## TASK DIRECTIONS
All the data below needs to be retyped exactly as shown.

## MATERIAL FOR THE TASK
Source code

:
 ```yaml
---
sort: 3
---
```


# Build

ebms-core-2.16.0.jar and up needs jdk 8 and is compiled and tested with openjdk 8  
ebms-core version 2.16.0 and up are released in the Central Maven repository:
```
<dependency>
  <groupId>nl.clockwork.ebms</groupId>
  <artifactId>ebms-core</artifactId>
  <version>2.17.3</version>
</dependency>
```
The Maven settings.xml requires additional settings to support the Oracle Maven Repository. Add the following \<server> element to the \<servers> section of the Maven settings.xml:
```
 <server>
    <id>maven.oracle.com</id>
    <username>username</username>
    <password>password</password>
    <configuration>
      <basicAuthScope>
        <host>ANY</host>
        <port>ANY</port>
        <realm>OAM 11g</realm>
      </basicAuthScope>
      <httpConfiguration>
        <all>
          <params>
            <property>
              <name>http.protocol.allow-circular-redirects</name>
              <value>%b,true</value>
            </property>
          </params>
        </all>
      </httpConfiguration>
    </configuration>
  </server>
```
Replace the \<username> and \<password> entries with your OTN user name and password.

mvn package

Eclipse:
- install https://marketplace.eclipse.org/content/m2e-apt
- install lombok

## SOLUTION TO THIS PROBLEM
Source code

:
 ```yaml
---
sort: 3
---
```


# Build

ebms-core-2.16.0.jar and up needs jdk 8 and is compiled and tested with openjdk 8  
ebms-core version 2.16.0 and up are released in the Central Maven repository:
```
<dependency>
  <groupId>nl.clockwork.ebms</groupId>
  <artifactId>ebms-core</artifactId>
  <version>2.17.3</version>
</dependency>
```
The Maven settings.xml requires additional settings to support the Oracle Maven Repository. Add the following \<server> element to the \<servers> section of the Maven settings.xml:
```
 <server>
    <id>maven.oracle.com</id>
    <username>username</username>
    <password>password</password>
    <configuration>
      <basicAuthScope>
        <host>ANY</host>
        <port>ANY</port>
        <realm>OAM 11g</realm>
      </basicAuthScope>
      <httpConfiguration>
        <all>
          <params>
            <property>
              <name>http.protocol.allow-circular-redirects</name>
              <value>%b,true</value>
            </property>
          </params>
        </all>
      </httpConfiguration>
    </configuration>
  </server>
```
Replace the \<username> and \<password> entries with your OTN user name and password.

mvn package

Eclipse:
- install https://marketplace.eclipse.org/content/m2e-apt
- install lombok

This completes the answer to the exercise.